年末年始は銀行も法務局もお休みの期間になりますね。
銀行や法務局が休みになると、一般的には不動産取引もストップします。
そもそも不動産会社もお休みになる会社が多いですからね。
不動産取引をしてはいけないわけではないですが、実務の関係上で取引できないケースがおこってしまうのです。
【銀行】
年末年始や休祝日は、銀行がお休みとなります。
そのため、「振込み」ができません。
インターネットバンキングから、振込みの申込みはできるかもしれませんが、相手口座への着金は翌営業日となっていまします。
そのため、「売買代金の支払い」と「(鍵等の)引渡し」の「同時履行」ができません。
代金をもらっていないのに鍵を渡すわけにはいきませんし、逆に鍵をもらえないのに代金を支払うわけにはいきませんね。
不動産取引は高額になるためこのような問題が生じます。
例えば現金で数千万円を用意できるのであれば、取引自体は行えるかもしれません。
ですが数千万円もの金額が動く取引を現金で行うのは、自分にとっても相手にとっても大変です。
【法務局】
ほぼ銀行と同じタイミングで法務局もお休みとなります。
法務局が休みになってしまうと登記の手続きができなくなります。
不動産取引については、前述の鍵の引渡し以上に大切なのが「登記の名義変更を申請すること」です。
仮に売主が悪徳業者などで、すでに売却済みの物件にもかかわらず、まだ未契約のフリをして更に別の人と契約して売買代金を二重取りしようと企てた場合です。
先に買主となったAさんと、騙された二番目のBさんとでは、契約の後先に関わらず、
先に登記申請をした人が所有権を取得できることになります。
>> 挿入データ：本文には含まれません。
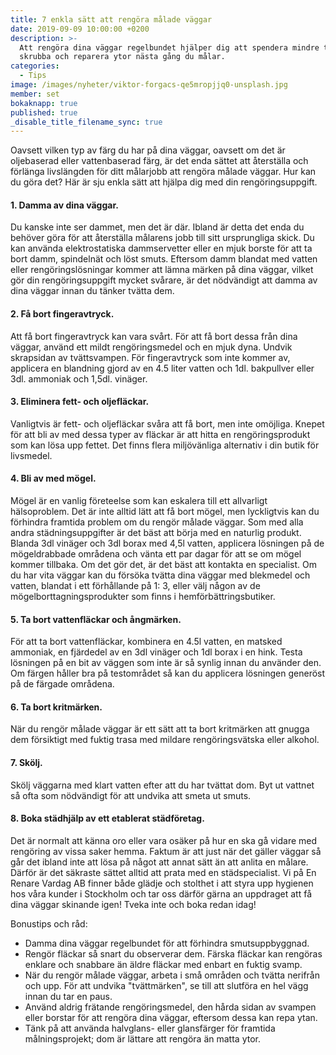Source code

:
 ```yaml
---
title: 7 enkla sätt att rengöra målade väggar
date: 2019-09-09 10:00:00 +0200
description: >-
  Att rengöra dina väggar regelbundet hjälper dig att spendera mindre tid på att
  skrubba och reparera ytor nästa gång du målar.
categories:
  - Tips
image: /images/nyheter/viktor-forgacs-qe5mropjjq0-unsplash.jpg
member: set
bokaknapp: true
published: true
_disable_title_filename_sync: true
---
```


Oavsett vilken typ av f&auml;rg du har p&aring; dina v&auml;ggar, oavsett om det &auml;r oljebaserad eller vattenbaserad f&auml;rg, &auml;r det enda s&auml;ttet att &aring;terst&auml;lla och förl&auml;nga livsl&auml;ngden för ditt m&aring;larjobb att rengöra m&aring;lade v&auml;ggar. Hur kan du göra det? H&auml;r &auml;r sju enkla s&auml;tt att hj&auml;lpa dig med din rengöringsuppgift.

#### 1\. Damma av dina v&auml;ggar.

Du kanske inte ser dammet, men det &auml;r d&auml;r. Ibland &auml;r detta det enda du behöver göra för att &aring;terst&auml;lla m&aring;larens jobb till sitt ursprungliga skick. Du kan anv&auml;nda elektrostatiska dammservetter eller en mjuk borste för att ta bort damm, spindeln&auml;t och löst smuts. Eftersom damm blandat med vatten eller rengöringslösningar kommer att l&auml;mna m&auml;rken p&aring; dina v&auml;ggar, vilket gör din rengöringsuppgift mycket sv&aring;rare, &auml;r det nödv&auml;ndigt att damma av dina v&auml;ggar innan du t&auml;nker tv&auml;tta dem.

#### 2\. F&aring; bort fingeravtryck.

Att f&aring; bort fingeravtryck kan vara sv&aring;rt. För att f&aring; bort dessa fr&aring;n dina v&auml;ggar, anv&auml;nd ett mildt rengöringsmedel och en mjuk dyna. Undvik skrapsidan av tv&auml;ttsvampen. För fingeravtryck som inte kommer av, applicera en blandning gjord av en 4.5 liter vatten och 1dl. bakpullver eller 3dl. ammoniak och 1,5dl. vin&auml;ger.

#### 3\. Eliminera fett- och oljefl&auml;ckar.

Vanligtvis &auml;r fett- och oljefl&auml;ckar sv&aring;ra att f&aring; bort, men inte omöjliga. Knepet för att bli av med dessa typer av fl&auml;ckar &auml;r att hitta en rengöringsprodukt som kan lösa upp fettet. Det finns flera miljöv&auml;nliga alternativ i din butik för livsmedel.

#### 4\. Bli av med mögel.

Mögel &auml;r en vanlig företeelse som kan eskalera till ett allvarligt h&auml;lsoproblem. Det &auml;r inte alltid l&auml;tt att f&aring; bort mögel, men lyckligtvis kan du förhindra framtida problem om du rengör m&aring;lade v&auml;ggar. Som med alla andra st&auml;dningsuppgifter &auml;r det b&auml;st att börja med en naturlig produkt. Blanda 3dl vin&auml;ger och 3dl borax med 4,5l vatten, applicera lösningen p&aring; de mögeldrabbade omr&aring;dena och v&auml;nta ett par dagar för att se om mögel kommer tillbaka. Om det gör det, &auml;r det b&auml;st att kontakta en specialist. Om du har vita v&auml;ggar kan du försöka tv&auml;tta dina v&auml;ggar med blekmedel och vatten, blandat i ett förh&aring;llande p&aring; 1: 3, eller v&auml;lj n&aring;gon av de mögelborttagningsprodukter som finns i hemförb&auml;ttringsbutiker.

#### 5\. Ta bort vattenfl&auml;ckar och &aring;ngm&auml;rken.

För att ta bort vattenfl&auml;ckar, kombinera en 4.5l vatten, en matsked ammoniak, en fj&auml;rdedel av en 3dl vin&auml;ger och 1dl borax i en hink. Testa lösningen p&aring; en bit av v&auml;ggen som inte &auml;r s&aring; synlig innan du anv&auml;nder den. Om f&auml;rgen h&aring;ller bra p&aring; testomr&aring;det s&aring; kan du applicera lösningen generöst p&aring; de f&auml;rgade omr&aring;dena.

#### 6\. Ta bort kritm&auml;rken.

N&auml;r du rengör m&aring;lade v&auml;ggar &auml;r ett s&auml;tt att ta bort kritm&auml;rken att gnugga dem försiktigt med fuktig trasa med mildare rengöringsv&auml;tska eller alkohol.

#### 7\. Skölj.

Skölj v&auml;ggarna med klart vatten efter att du har tv&auml;ttat dom. Byt ut vattnet s&aring; ofta som nödv&auml;ndigt för att undvika att smeta ut smuts.

#### 8\. Boka st&auml;dhj&auml;lp av ett etablerat st&auml;dföretag.

Det &auml;r normalt att k&auml;nna oro eller vara os&auml;ker p&aring; hur en ska g&aring; vidare med rengöring av vissa saker hemma. Faktum &auml;r att just n&auml;r det g&auml;ller v&auml;ggar s&aring; g&aring;r det ibland inte att lösa p&aring; n&aring;got att annat s&auml;tt &auml;n att anlita en m&aring;lare. D&auml;rför &auml;r det s&auml;kraste s&auml;ttet alltid att prata med en st&auml;dspecialist. Vi p&aring; En Renare Vardag AB finner b&aring;de gl&auml;dje och stolthet i att styra upp hygienen hos v&aring;ra kunder i Stockholm och tar oss d&auml;rför g&auml;rna an uppdraget att f&aring; dina v&auml;ggar skinande igen\! Tveka inte och boka redan idag\!

Bonustips och r&aring;d:

* Damma dina v&auml;ggar regelbundet för att förhindra smutsuppbyggnad.
* Rengör fl&auml;ckar s&aring; snart du observerar dem. F&auml;rska fl&auml;ckar kan rengöras enklare och snabbare &auml;n &auml;ldre fl&auml;ckar med enbart en fuktig svamp.
* N&auml;r du rengör m&aring;lade v&auml;ggar, arbeta i sm&aring; omr&aring;den och tv&auml;tta nerifr&aring;n och upp. För att undvika "tv&auml;ttm&auml;rken", se till att slutföra en hel v&auml;gg innan du tar en paus.
* Anv&auml;nd aldrig fr&auml;tande rengöringsmedel, den h&aring;rda sidan av svampen eller borstar för att rengöra dina v&auml;ggar, eftersom dessa kan repa ytan.
* T&auml;nk p&aring; att anv&auml;nda halvglans- eller glansf&auml;rger för framtida m&aring;lningsprojekt; dom &auml;r l&auml;ttare att rengöra &auml;n matta ytor.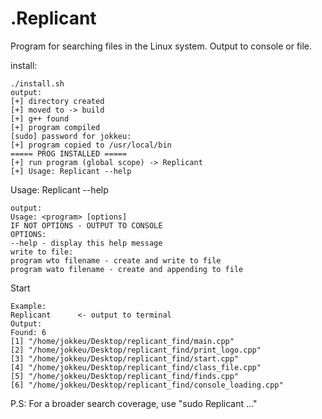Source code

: # .Replicant
Program for searching files in the Linux system. Output to console or file.

install: 
```
./install.sh
output:
[+] directory created
[+] moved to -> build
[+] g++ found
[+] program compiled
[sudo] password for jokkeu: 
[+] program copied to /usr/local/bin
===== PROG INSTALLED =====
[+] run program (global scope) -> Replicant
[+] Usage: Replicant --help

```
Usage: Replicant --help
```
output:
Usage: <program> [options]
IF NOT OPTIONS - OUTPUT TO CONSOLE
OPTIONS: 
--help - display this help message
write to file:
program wto filename - create and write to file
program wato filename - create and appending to file
```
Start
```
Example:
Replicant      <- output to terminal
Output:
Found: 6
[1] "/home/jokkeu/Desktop/replicant_find/main.cpp"
[2] "/home/jokkeu/Desktop/replicant_find/print_logo.cpp"
[3] "/home/jokkeu/Desktop/replicant_find/start.cpp"
[4] "/home/jokkeu/Desktop/replicant_find/class_file.cpp"
[5] "/home/jokkeu/Desktop/replicant_find/finds.cpp"
[6] "/home/jokkeu/Desktop/replicant_find/console_loading.cpp"
```
P.S: For a broader search coverage, use "sudo Replicant ..."

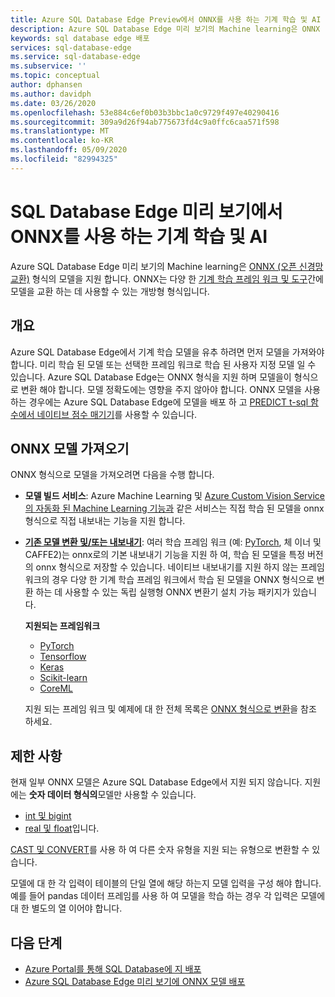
 ```yaml
---
title: Azure SQL Database Edge Preview에서 ONNX를 사용 하는 기계 학습 및 AI | Microsoft Docs
description: Azure SQL Database Edge 미리 보기의 Machine learning은 ONNX (오픈 신경망 교환) 형식의 모델을 지원 합니다. ONNX는 다양 한 기계 학습 프레임 워크 및 도구 간에 모델을 교환 하는 데 사용할 수 있는 개방형 형식입니다.
keywords: sql database edge 배포
services: sql-database-edge
ms.service: sql-database-edge
ms.subservice: ''
ms.topic: conceptual
author: dphansen
ms.author: davidph
ms.date: 03/26/2020
ms.openlocfilehash: 53e884c6ef0b03b3bbc1a0c9729f497e40290416
ms.sourcegitcommit: 309a9d26f94ab775673fd4c9a0ffc6caa571f598
ms.translationtype: MT
ms.contentlocale: ko-KR
ms.lasthandoff: 05/09/2020
ms.locfileid: "82994325"
---
```

# <a name="machine-learning-and-ai-with-onnx-in-sql-database-edge-preview"></a>SQL Database Edge 미리 보기에서 ONNX를 사용 하는 기계 학습 및 AI

Azure SQL Database Edge 미리 보기의 Machine learning은 [ONNX (오픈 신경망 교환)](https://onnx.ai/) 형식의 모델을 지원 합니다. ONNX는 다양 한 [기계 학습 프레임 워크 및 도구](https://onnx.ai/supported-tools)간에 모델을 교환 하는 데 사용할 수 있는 개방형 형식입니다.

## <a name="overview"></a>개요

Azure SQL Database Edge에서 기계 학습 모델을 유추 하려면 먼저 모델을 가져와야 합니다. 미리 학습 된 모델 또는 선택한 프레임 워크로 학습 된 사용자 지정 모델 일 수 있습니다. Azure SQL Database Edge는 ONNX 형식을 지원 하며 모델을이 형식으로 변환 해야 합니다. 모델 정확도에는 영향을 주지 않아야 합니다. ONNX 모델을 사용 하는 경우에는 Azure SQL Database Edge에 모델을 배포 하 고 [PREDICT t-sql 함수에서 네이티브 점수 매기기](/sql/advanced-analytics/sql-native-scoring/)를 사용할 수 있습니다.

## <a name="get-onnx-models"></a>ONNX 모델 가져오기

ONNX 형식으로 모델을 가져오려면 다음을 수행 합니다.

- **모델 빌드 서비스**: Azure Machine Learning 및 [Azure Custom Vision Service](https://docs.microsoft.com/azure/cognitive-services/custom-vision-service/getting-started-build-a-classifier) [의 자동화 된 Machine Learning 기능과](https://github.com/Azure/MachineLearningNotebooks/blob/master/how-to-use-azureml/automated-machine-learning/classification-bank-marketing-all-features/auto-ml-classification-bank-marketing-all-features.ipynb) 같은 서비스는 직접 학습 된 모델을 onnx 형식으로 직접 내보내는 기능을 지원 합니다.

- [**기존 모델 변환 및/또는 내보내기**](https://github.com/onnx/tutorials#converting-to-onnx-format): 여러 학습 프레임 워크 (예: [PyTorch](https://pytorch.org/docs/stable/onnx.html), 체 이너 및 CAFFE2)는 onnx로의 기본 내보내기 기능을 지원 하 여, 학습 된 모델을 특정 버전의 onnx 형식으로 저장할 수 있습니다. 네이티브 내보내기를 지원 하지 않는 프레임 워크의 경우 다양 한 기계 학습 프레임 워크에서 학습 된 모델을 ONNX 형식으로 변환 하는 데 사용할 수 있는 독립 실행형 ONNX 변환기 설치 가능 패키지가 있습니다.

     **지원되는 프레임워크**
   * [PyTorch](http://pytorch.org/docs/master/onnx.html)
   * [Tensorflow](https://github.com/onnx/tensorflow-onnx)
   * [Keras](https://github.com/onnx/keras-onnx)
   * [Scikit-learn](https://github.com/onnx/sklearn-onnx)
   * [CoreML](https://github.com/onnx/onnxmltools)
    
    지원 되는 프레임 워크 및 예제에 대 한 전체 목록은 [ONNX 형식으로 변환](https://github.com/onnx/tutorials#converting-to-onnx-format)을 참조 하세요.

## <a name="limitations"></a>제한 사항

현재 일부 ONNX 모델은 Azure SQL Database Edge에서 지원 되지 않습니다. 지원에는 **숫자 데이터 형식의**모델만 사용할 수 있습니다.

- [int 및 bigint](https://docs.microsoft.com/sql/t-sql/data-types/int-bigint-smallint-and-tinyint-transact-sql)
- [real 및 float](https://docs.microsoft.com/sql/t-sql/data-types/float-and-real-transact-sql)입니다.
  
[CAST 및 CONVERT](https://docs.microsoft.com/sql/t-sql/functions/cast-and-convert-transact-sql)를 사용 하 여 다른 숫자 유형을 지원 되는 유형으로 변환할 수 있습니다.

모델에 대 한 각 입력이 테이블의 단일 열에 해당 하는지 모델 입력을 구성 해야 합니다. 예를 들어 pandas 데이터 프레임를 사용 하 여 모델을 학습 하는 경우 각 입력은 모델에 대 한 별도의 열 이어야 합니다.

## <a name="next-steps"></a>다음 단계

- [Azure Portal를 통해 SQL Database에 지 배포](deploy-portal.md)
- [Azure SQL Database Edge 미리 보기에 ONNX 모델 배포](deploy-onnx.md)

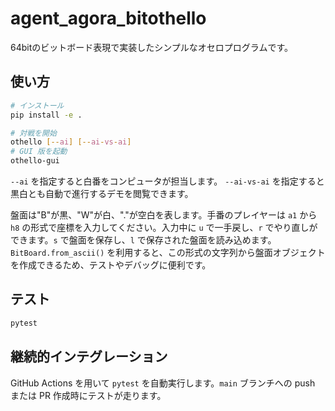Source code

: # agent_agora_bitothello

64bitのビットボード表現で実装したシンプルなオセロプログラムです。

## 使い方

```bash
# インストール
pip install -e .

# 対戦を開始
othello [--ai] [--ai-vs-ai]
# GUI 版を起動
othello-gui
```

`--ai` を指定すると白番をコンピュータが担当します。
`--ai-vs-ai` を指定すると黒白とも自動で進行するデモを閲覧できます。

盤面は"B"が黒、"W"が白、"."が空白を表します。手番のプレイヤーは `a1` から `h8` の形式で座標を入力してください。入力中に `u` で一手戻し、`r` でやり直しができます。`s` で盤面を保存し、`l` で保存された盤面を読み込めます。
`BitBoard.from_ascii()` を利用すると、この形式の文字列から盤面オブジェクトを作成できるため、テストやデバッグに便利です。

## テスト

```bash
pytest
```

## 継続的インテグレーション

GitHub Actions を用いて `pytest` を自動実行します。`main` ブランチへの push または PR 作成時にテストが走ります。
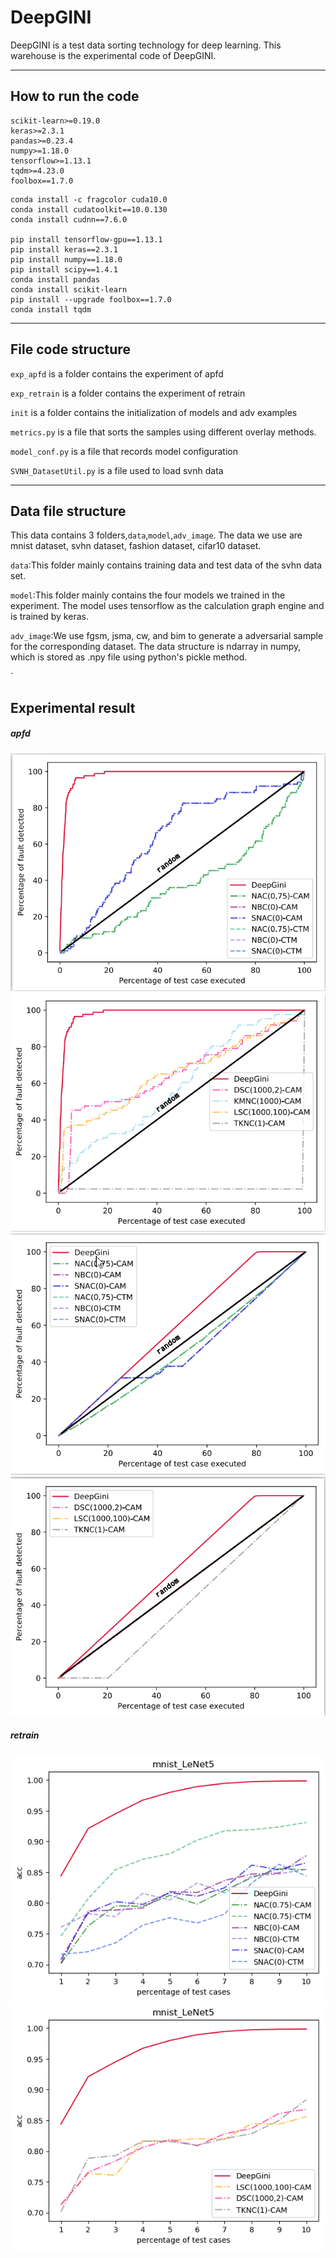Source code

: # DeepGINI

DeepGINI is a test data sorting technology for deep learning. This warehouse is the experimental code of DeepGINI.

------

## How to run the code

```
scikit-learn>=0.19.0
keras>=2.3.1
pandas>=0.23.4
numpy>=1.18.0
tensorflow>=1.13.1
tqdm>=4.23.0
foolbox==1.7.0
```

```
conda install -c fragcolor cuda10.0
conda install cudatoolkit==10.0.130
conda install cudnn==7.6.0

pip install tensorflow-gpu==1.13.1 
pip install keras==2.3.1
pip install numpy==1.18.0
pip install scipy==1.4.1
conda install pandas
conda install scikit-learn
pip install --upgrade foolbox==1.7.0
conda install tqdm
```



------

## File code structure

`exp_apfd` is a folder contains the experiment of apfd

`exp_retrain` is a folder contains the experiment of retrain

`init`  is a folder contains the initialization of models and adv examples

`metrics.py` is a file that sorts the samples using different overlay methods.

`model_conf.py`  is a file that records model configuration

`SVNH_DatasetUtil.py` is a file  used to  load svnh data

------

## Data file structure

This data contains 3 folders,`data`,`model`,`adv_image`.
The data we use are mnist dataset, svhn dataset, fashion dataset, cifar10 dataset.

`data`:This folder mainly contains training data and test data of the svhn data set.

`model`:This folder mainly contains the four models we trained in the experiment. The model uses tensorflow as the calculation graph engine and is trained by keras.

`adv_image`:We use fgsm, jsma, cw, and bim to generate a adversarial sample for the corresponding dataset. The data structure is ndarray in numpy, which is stored as .npy file using python's pickle method.

`

## Experimental result

##### apfd

![1](https://github.com/853108389/deepgini/blob/master/src/ap1.png)![1](https://github.com/853108389/deepgini/blob/master/src/ap2.png)![1](https://github.com/853108389/deepgini/blob/master/src/ap3.png)![1](https://github.com/853108389/deepgini/blob/master/src/ap4.png)


##### retrain 

![2](https://github.com/853108389/deepgini/blob/master/src/re1.png)![2](https://github.com/853108389/deepgini/blob/master/src/re2.png)


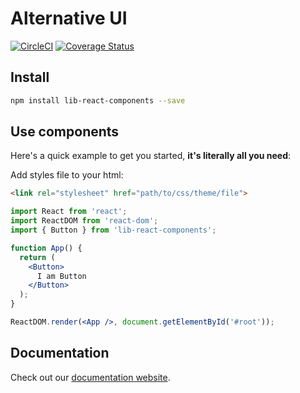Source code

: # Alternative UI
[![CircleCI](https://circleci.com/gh/PeculiarVentures/react-components.svg?style=svg&circle-token=e09e288d212560eb0fc4a250a0d9c05394df2c3b)](https://circleci.com/gh/PeculiarVentures/react-components)
[![Coverage Status](https://coveralls.io/repos/github/PeculiarVentures/react-components/badge.svg?branch=master&t=NoVVN0)](https://coveralls.io/github/PeculiarVentures/react-components?branch=master)

## Install
```bash
npm install lib-react-components --save
```

## Use components
Here's a quick example to get you started, **it's literally all you need**:

Add styles file to your html:
```html
<link rel="stylesheet" href="path/to/css/theme/file">
```

```jsx
import React from 'react';
import ReactDOM from 'react-dom';
import { Button } from 'lib-react-components';

function App() {
  return (
    <Button>
      I am Button
    </Button>
  );
}

ReactDOM.render(<App />, document.getElementById('#root'));
```

## Documentation

Check out our [documentation website](https://peculiarventures.github.io/react-components/).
(民法177条の対抗要件)
登記を先に入れられてしまい所有権を取得できなかった方の買主は、売主に損害賠償を請求することになりますが、
往々にして売主は雲隠れして連絡が取れなくなっているという事態に陥ります。
このような業者が存在することも、不動産業界への悪評に繋がってしまいます。
本当にタチの悪い連中ですよ。
代金支払いと登記申請のタイムラグは極力短くすることが肝要なのです。
悪者にチャンスを与えないことはとても大切です。
以上のような理由から、銀行と法務局が休みの日は一般的に不動産取引は行われません。
ただし今後は、オンライン手続きの普及などにより、銀行取引が24時間行えるようになる、との一部報道もありました。
取引の実情自体も大きく変わっていくかもしれません。
ですが急速にオンライン化を進めて、どこかの青い銀行のように不具合を乱発するような結果にならないことを願うばかりですね。